A body falling freely from a given height `H` hits an inlclined plane in its path at a height `h`. As a result of this impact the direction of the velocity of the body becomes horizontal. For what value of `h//H`, the body will take the maximum time to reach the ground.

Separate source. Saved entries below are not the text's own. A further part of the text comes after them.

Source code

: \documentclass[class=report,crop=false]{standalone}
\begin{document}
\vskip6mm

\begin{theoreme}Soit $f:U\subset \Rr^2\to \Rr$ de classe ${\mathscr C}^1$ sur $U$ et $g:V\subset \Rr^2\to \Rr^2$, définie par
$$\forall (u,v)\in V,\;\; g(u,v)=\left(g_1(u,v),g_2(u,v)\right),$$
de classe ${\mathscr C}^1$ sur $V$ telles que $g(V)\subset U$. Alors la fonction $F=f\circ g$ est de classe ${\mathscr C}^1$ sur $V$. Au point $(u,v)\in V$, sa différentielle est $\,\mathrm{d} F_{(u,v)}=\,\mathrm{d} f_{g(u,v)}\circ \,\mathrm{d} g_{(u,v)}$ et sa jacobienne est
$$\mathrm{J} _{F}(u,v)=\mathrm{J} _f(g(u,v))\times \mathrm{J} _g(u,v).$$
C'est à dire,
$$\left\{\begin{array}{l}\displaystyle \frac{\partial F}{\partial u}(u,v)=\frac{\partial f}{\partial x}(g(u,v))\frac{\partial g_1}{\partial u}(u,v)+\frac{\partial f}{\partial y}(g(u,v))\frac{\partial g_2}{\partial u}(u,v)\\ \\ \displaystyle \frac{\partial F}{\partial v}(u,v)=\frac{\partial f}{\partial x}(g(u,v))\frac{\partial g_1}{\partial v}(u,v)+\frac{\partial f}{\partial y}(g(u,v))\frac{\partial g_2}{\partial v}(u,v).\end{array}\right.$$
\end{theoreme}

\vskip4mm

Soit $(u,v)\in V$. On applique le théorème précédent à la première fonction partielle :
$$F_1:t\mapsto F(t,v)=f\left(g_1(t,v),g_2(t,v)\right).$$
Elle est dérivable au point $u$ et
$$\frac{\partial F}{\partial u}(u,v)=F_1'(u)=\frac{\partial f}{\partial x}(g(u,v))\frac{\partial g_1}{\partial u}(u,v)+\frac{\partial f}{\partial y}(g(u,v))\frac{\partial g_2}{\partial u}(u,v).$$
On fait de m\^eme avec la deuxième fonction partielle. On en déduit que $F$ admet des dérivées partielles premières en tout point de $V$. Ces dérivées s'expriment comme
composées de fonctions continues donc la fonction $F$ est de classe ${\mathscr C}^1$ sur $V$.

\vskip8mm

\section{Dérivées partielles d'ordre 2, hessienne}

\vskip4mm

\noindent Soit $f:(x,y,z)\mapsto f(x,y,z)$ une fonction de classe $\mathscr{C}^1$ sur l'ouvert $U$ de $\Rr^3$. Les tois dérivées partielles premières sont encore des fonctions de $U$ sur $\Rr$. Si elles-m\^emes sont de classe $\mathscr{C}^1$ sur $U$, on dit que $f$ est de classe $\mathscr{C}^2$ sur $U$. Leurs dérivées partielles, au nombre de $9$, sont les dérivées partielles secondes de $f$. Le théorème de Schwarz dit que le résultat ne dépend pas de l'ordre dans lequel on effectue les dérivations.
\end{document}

To solve the problem, we need to determine the value of \( \frac{h}{H} \) for which the body takes the maximum time to reach the ground after hitting the inclined plane. Here’s a step-by-step solution: ### Step 1: Understand the Problem A body is falling freely from a height \( H \) and hits an inclined plane at a height \( h \). After the impact, the body moves horizontally. We need to find the ratio \( \frac{h}{H} \) that maximizes the time taken to reach the ground. ### Step 2: Calculate the Time to Hit the Inclined Plane The body falls a distance of \( H - h \) before hitting the inclined plane. Using the second equation of motion: \[ s = ut + \frac{1}{2}gt^2 \] where \( s = H - h \), \( u = 0 \) (initial velocity), and \( g \) is the acceleration due to gravity, we can find the time \( t_0 \) taken to fall this distance: \[ H - h = 0 \cdot t_0 + \frac{1}{2} g t_0^2 \implies t_0 = \sqrt{\frac{2(H - h)}{g}} \] ### Step 3: Calculate the Velocity at Impact Using the third equation of motion, we can find the velocity \( v \) just before hitting the inclined plane: \[ v^2 = u^2 + 2g(H - h) \implies v = \sqrt{2g(H - h)} \] ### Step 4: Calculate the Time to Fall from Height \( h \) After hitting the inclined plane, the body moves horizontally with velocity \( v \) and falls a vertical distance \( h \). The time of flight \( t_f \) to fall this height is given by: \[ h = \frac{1}{2} g t_f^2 \implies t_f = \sqrt{\frac{2h}{g}} \] ### Step 5: Total Time Calculation The total time \( T \) taken to reach the ground is the sum of the time to hit the inclined plane and the time to fall from height \( h \): \[ T = t_0 + t_f = \sqrt{\frac{2(H - h)}{g}} + \sqrt{\frac{2h}{g}} \] Factoring out \( \sqrt{\frac{2}{g}} \): \[ T = \sqrt{\frac{2}{g}} \left( \sqrt{H - h} + \sqrt{h} \right) \] ### Step 6: Maximizing the Total Time To find the value of \( h \) that maximizes \( T \), we can differentiate \( T \) with respect to \( h \) and set the derivative to zero: \[ \frac{dT}{dh} = \frac{1}{2\sqrt{H - h}}(-1) + \frac{1}{2\sqrt{h}}(1) = 0 \] This leads to: \[ \sqrt{h} = \sqrt{H - h} \] Squaring both sides gives: \[ h = H - h \implies 2h = H \implies h = \frac{H}{2} \] ### Step 7: Finding the Ratio Thus, the ratio \( \frac{h}{H} \) is: \[ \frac{h}{H} = \frac{\frac{H}{2}}{H} = \frac{1}{2} \] ### Final Answer The value of \( \frac{h}{H} \) for which the body will take the maximum time to reach the ground is: \[ \frac{h}{H} = \frac{1}{2} \]